#### About this exercise:
Every line from the one with "- Run in terminal" through the end of the records below should be restated word for word, and nothing outside that span.

··· Extracted data

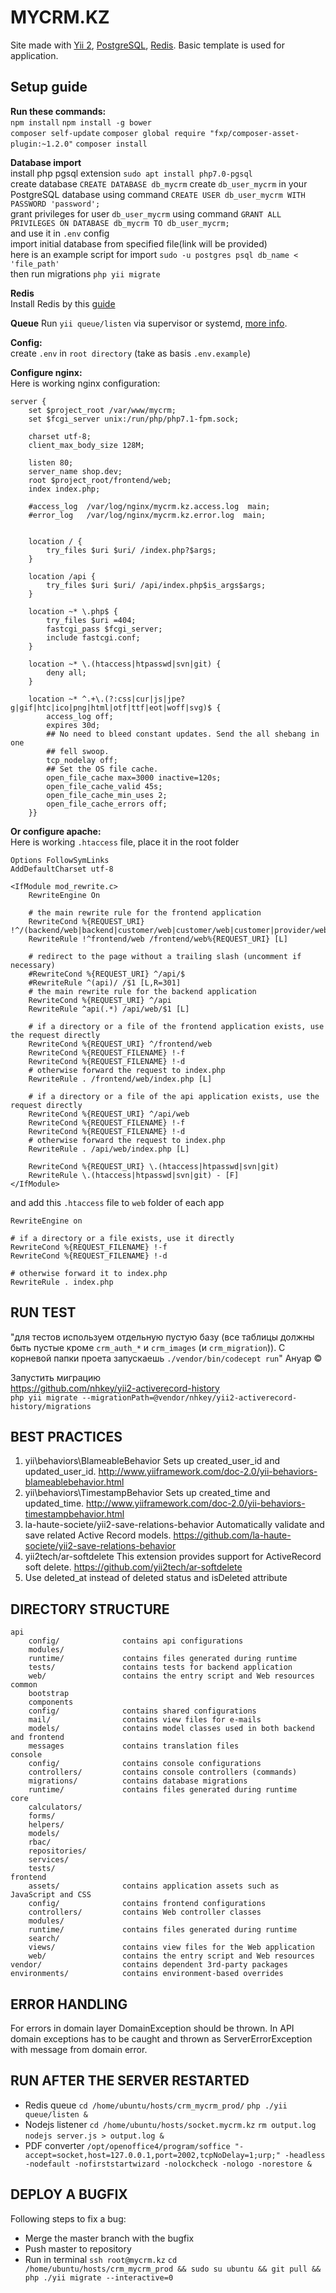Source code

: MYCRM.KZ
======

Site made with [Yii 2](http://www.yiiframework.com/), [PostgreSQL](https://www.postgresql.org), [Redis](https://redis.io).
Basic template is used for application.

Setup guide
-----------

**Run these commands:**  
`npm install`
`npm install -g bower`  
`composer self-update`
`composer global require "fxp/composer-asset-plugin:~1.2.0"`
`composer install`  

**Database import**  
install php pgsql extension `sudo apt install php7.0-pgsql`  
create database `CREATE DATABASE db_mycrm`
create `db_user_mycrm` in your PostgreSQL database using command `CREATE USER db_user_mycrm WITH PASSWORD 'password';`      
grant privileges for user `db_user_mycrm` using command `GRANT ALL PRIVILEGES ON DATABASE db_mycrm TO db_user_mycrm;`  
and use it in `.env` config  
import initial database from specified file(link will be provided)  
here is an example script for import
`sudo -u postgres psql db_name < 'file_path'`  
then run migrations
`php yii migrate`  

**Redis**  
Install Redis by this [guide](https://www.digitalocean.com/community/tutorials/how-to-install-and-configure-redis-on-ubuntu-16-04)

**Queue**
Run `yii queue/listen` via supervisor or systemd, [more info](https://github.com/yiisoft/yii2-queue/blob/master/docs/guide-ru/driver-redis.md).

**Config:**  
create `.env` in `root directory` (take as basis `.env.example`)

**Configure nginx:**  
Here is working nginx configuration:

```
server {
    set $project_root /var/www/mycrm;
    set $fcgi_server unix:/run/php/php7.1-fpm.sock;

    charset utf-8;
    client_max_body_size 128M;

    listen 80;
    server_name shop.dev;
    root $project_root/frontend/web;
    index index.php;

    #access_log  /var/log/nginx/mycrm.kz.access.log  main;
    #error_log   /var/log/nginx/mycrm.kz.error.log  main;
   

    location / {
        try_files $uri $uri/ /index.php?$args;
    }

    location /api {
        try_files $uri $uri/ /api/index.php$is_args$args;
    }

    location ~* \.php$ {
        try_files $uri =404;
        fastcgi_pass $fcgi_server;
        include fastcgi.conf;
    }

    location ~* \.(htaccess|htpasswd|svn|git) {
        deny all;
    }

    location ~* ^.+\.(?:css|cur|js|jpe?g|gif|htc|ico|png|html|otf|ttf|eot|woff|svg)$ {
        access_log off;
        expires 30d;
        ## No need to bleed constant updates. Send the all shebang in one
        ## fell swoop.
        tcp_nodelay off;
        ## Set the OS file cache.
        open_file_cache max=3000 inactive=120s;
        open_file_cache_valid 45s;
        open_file_cache_min_uses 2;
        open_file_cache_errors off;
    }}  
```  

**Or configure apache:**  
Here is working `.htaccess` file, place it in the root folder

```
Options FollowSymLinks
AddDefaultCharset utf-8

<IfModule mod_rewrite.c>
    RewriteEngine On

    # the main rewrite rule for the frontend application
    RewriteCond %{REQUEST_URI} !^/(backend/web|backend|customer/web|customer/web|customer|provider/web|provider)
    RewriteRule !^frontend/web /frontend/web%{REQUEST_URI} [L]

    # redirect to the page without a trailing slash (uncomment if necessary)
    #RewriteCond %{REQUEST_URI} ^/api/$
    #RewriteRule ^(api)/ /$1 [L,R=301]
    # the main rewrite rule for the backend application
    RewriteCond %{REQUEST_URI} ^/api
    RewriteRule ^api(.*) /api/web/$1 [L]

    # if a directory or a file of the frontend application exists, use the request directly
    RewriteCond %{REQUEST_URI} ^/frontend/web
    RewriteCond %{REQUEST_FILENAME} !-f
    RewriteCond %{REQUEST_FILENAME} !-d
    # otherwise forward the request to index.php
    RewriteRule . /frontend/web/index.php [L]

    # if a directory or a file of the api application exists, use the request directly
    RewriteCond %{REQUEST_URI} ^/api/web
    RewriteCond %{REQUEST_FILENAME} !-f
    RewriteCond %{REQUEST_FILENAME} !-d
    # otherwise forward the request to index.php
    RewriteRule . /api/web/index.php [L]

    RewriteCond %{REQUEST_URI} \.(htaccess|htpasswd|svn|git)
    RewriteRule \.(htaccess|htpasswd|svn|git) - [F]
</IfModule>
```
  
and add this `.htaccess` file to `web` folder of each app  

```
RewriteEngine on

# if a directory or a file exists, use it directly
RewriteCond %{REQUEST_FILENAME} !-f
RewriteCond %{REQUEST_FILENAME} !-d

# otherwise forward it to index.php
RewriteRule . index.php
```

RUN TEST
-------------------
"для тестов используем отдельную пустую базу (все таблицы должны быть пустые кроме `crm_auth_*` и `crm_images` (и `crm_migration`)).
C корневой папки проета запускаешь `./vendor/bin/codecept run`"
Ануар ©

Запустить миграцию  
https://github.com/nhkey/yii2-activerecord-history  
`php yii migrate --migrationPath=@vendor/nhkey/yii2-activerecord-history/migrations`

BEST PRACTICES
-------------------
1) yii\behaviors\BlameableBehavior
Sets up created_user_id and updated_user_id.
http://www.yiiframework.com/doc-2.0/yii-behaviors-blameablebehavior.html
2) yii\behaviors\TimestampBehavior
Sets up created_time and updated_time.
http://www.yiiframework.com/doc-2.0/yii-behaviors-timestampbehavior.html
3) la-haute-societe/yii2-save-relations-behavior
Automatically validate and save related Active Record models.
https://github.com/la-haute-societe/yii2-save-relations-behavior
4) yii2tech/ar-softdelete
This extension provides support for ActiveRecord soft delete.
https://github.com/yii2tech/ar-softdelete
5) Use deleted_at instead of deleted status and isDeleted attribute

DIRECTORY STRUCTURE
-------------------

```
api
    config/              contains api configurations
    modules/             
    runtime/             contains files generated during runtime
    tests/               contains tests for backend application    
    web/                 contains the entry script and Web resources
common
    bootstrap            
    components
    config/              contains shared configurations
    mail/                contains view files for e-mails
    models/              contains model classes used in both backend and frontend
    messages             contains translation files
console
    config/              contains console configurations
    controllers/         contains console controllers (commands)
    migrations/          contains database migrations
    runtime/             contains files generated during runtime
core
    calculators/
    forms/
    helpers/
    models/
    rbac/
    repositories/
    services/
    tests/
frontend
    assets/              contains application assets such as JavaScript and CSS
    config/              contains frontend configurations
    controllers/         contains Web controller classes
    modules/
    runtime/             contains files generated during runtime
    search/
    views/               contains view files for the Web application
    web/                 contains the entry script and Web resources
vendor/                  contains dependent 3rd-party packages
environments/            contains environment-based overrides
```


ERROR HANDLING
-------------------

For errors in domain layer DomainException should be thrown. In API domain exceptions has to be caught and thrown as 
ServerErrorException with message from domain error.


RUN AFTER THE SERVER RESTARTED
-----------------------------
- Redis queue
`cd /home/ubuntu/hosts/crm_mycrm_prod/`
`php ./yii queue/listen &`
- Nodejs listener
`cd /home/ubuntu/hosts/socket.mycrm.kz`
`rm output.log`
`nodejs server.js > output.log &`
- PDF converter
`/opt/openoffice4/program/soffice "-accept=socket,host=127.0.0.1,port=2002,tcpNoDelay=1;urp;" -headless -nodefault -nofirststartwizard -nolockcheck -nologo -norestore &`


DEPLOY A BUGFIX
-------------------
Following steps to fix a bug:
- Merge the master branch with the bugfix
- Push master to repository
- Run in terminal
`ssh root@mycrm.kz`
`cd /home/ubuntu/hosts/crm_mycrm_prod && sudo su ubuntu && git pull && php ./yii migrate --interactive=0`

······

#### Exercise answer:
- Run in terminal
`ssh root@mycrm.kz`
`cd /home/ubuntu/hosts/crm_mycrm_prod && sudo su ubuntu && git pull && php ./yii migrate --interactive=0`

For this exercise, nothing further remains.